Over the past year, I felt an itch to get on with the signature scene for my railroad—Salt Creek Trestle. That long steel trestle serves as a major inspiration for my layout. Indeed, a photo taken there in 1973 serves as the background for this blog and another portrait sits along these words as the inspiration photo. Salt Creek Trestle is one of the most accessible spots on the Cascade Line as it spans both the eponymous creek and Oregon Highway 58, the Willamette Pass Highway.
SP Extra 8898 East descending in the Cascades, crossing Salt Creek Trestle in September, 1973.
With a two-month break from operating sessions, I could tackle this project which necessarily meant removing a portion of the mainline. The project breaks down as bridge girders, trestle towers, underpinnings, and walkway. This first post on the trestle concentrates on the bridge girders.
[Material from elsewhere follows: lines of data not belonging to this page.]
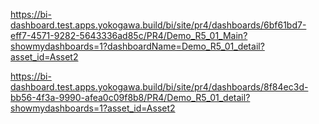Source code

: https://bi-dashboard.test.apps.yokogawa.build/bi/site/pr4/dashboards/6bf61bd7-eff7-4571-9282-5643336ad85c/PR4/Demo_R5_01_Main?showmydashboards=1?dashboardName=Demo_R5_01_detail?asset_id=Asset2

https://bi-dashboard.test.apps.yokogawa.build/bi/site/pr4/dashboards/8f84ec3d-bb56-4f3a-9990-afea0c09f8b8/PR4/Demo_R5_01_detail?showmydashboards=1?asset_id=Asset2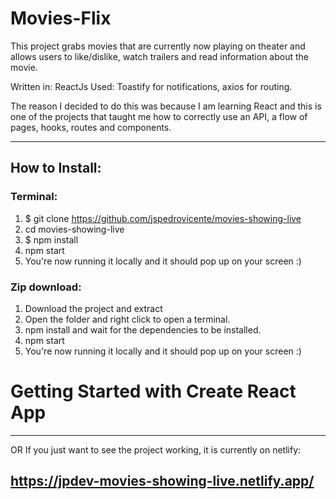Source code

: # Movies-Flix

This project grabs movies that are currently now playing on theater and allows users to like/dislike, watch trailers and read information about the movie.

Written in: ReactJs
Used: Toastify for notifications, axios for routing.

The reason I decided to do this was because I am learning React and this is one of the projects that taught me how to correctly use an API, a flow of pages, hooks, routes and components. 

------------------------------------------------------------------------
## How to Install:

### Terminal:

1. $ git clone https://github.com/jspedrovicente/movies-showing-live
2. cd movies-showing-live
3. $ npm install
4. npm start
5. You're now running it locally and it should pop up on your screen :)


### Zip download:
1. Download the project and extract
2. Open the folder and right click to open a terminal.
3. npm install and wait for the dependencies to be installed.
4. npm start  
5. You're now running it locally and it should pop up on your screen :)
# Getting Started with Create React App
------------------------------------------------------------------------

OR If you just want to see the project working, it is currently on netlify:

https://jpdev-movies-showing-live.netlify.app/
------------------------------------------------------------------------
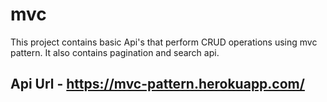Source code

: # mvc
This project contains basic Api's that perform CRUD operations using mvc pattern.
It also contains pagination and search api.

## Api Url - https://mvc-pattern.herokuapp.com/
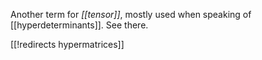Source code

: 

Another term for _[[tensor]]_, mostly used when speaking of [[hyperdeterminants]]. See there.

[[!redirects hypermatrices]]


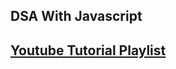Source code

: ## DSA With Javascript

## [Youtube Tutorial Playlist](https://youtube.com/playlist?list=PL8p2I9GklV47TMMnPzqnkCtSOS3ebr4O7&si=qrm1t7yeJse0I3M4)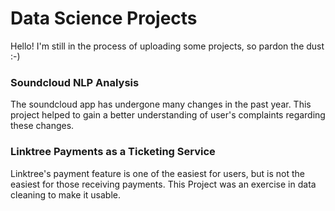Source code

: # Data Science Projects
Hello! I'm still in the process of uploading some projects, so pardon the dust :-) 
### Soundcloud NLP Analysis
The soundcloud app has undergone many changes in the past year. This project helped to gain a better understanding of user's complaints regarding these changes.
### Linktree Payments as a Ticketing Service
Linktree's payment feature is one of the easiest for users, but is not the easiest for those receiving payments. This Project was an exercise in data cleaning to make it usable.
The three long trestles on my railroad each have an aluminum strap spine to provide strength and geometry control. The bridge girders are mostly cosmetic, covering that spine. The spine has been visible for the past two and a half years, supported by temporary risers and overlaid with temporary roadbed.
The aluminum spines were rolled to the desired radius by my good friend from my California days, Richard Croll. Richard models in multiple scales, from HO to 7.5-inch gauge live steam. In that large scale, he has set up a machine shop that supports his work. This was a case of using large-scale tooling (his rail bending tool) to HO-scale. The spine was formed from a pair of 1/8 x ¾-inch aluminum straps, rolled and then separated by another 1/8 x ¾-inch spacer.
A RR-East crosses Salt Creek Trestle with a helper set tucked onto the front. This is an efficient way for helpers to be returned to the base of the climb at Oakridge.
The temporary roadbed was sections of ¼-inch hardboard (my roadbed spline material) cut to the lengths of the future bridge girders. This included the thirty-feet long sections that span the trestle towers. I tacked the temporary roadbed pieces on top of the aluminum spine. Fortunately, when I laid this out during initial construction, I accounted for the scale 30-feet long spans over the towers to be pure rectangles to fit the towers. This left the longer spans between towers to account for the curve radius, so those sections had ends cut at angles. This prior work with the temporary roadbed helped guide cutting the permanent model bridge girders to the right length. The span outside the curve needed to be longer than the inside span.
Temporary roadbed tacked on top of trestle spine for Salt Creek Trestle. The joints between temporary roadbed sections are just visible, with a scale thirty-feet segment as the second segment in from the left.
I used Central Valley plate girders (210-1903-1) for my bridge girders. I stockpiled these over the years in anticipation of the need for my trestles. Salt Creek Trestle has eleven separate girder sections. With a clean slate, I might use the new Walthers steel trestle system or the ExactRail girders, but with a substantial inventory of the Central Valley parts, that is what I used.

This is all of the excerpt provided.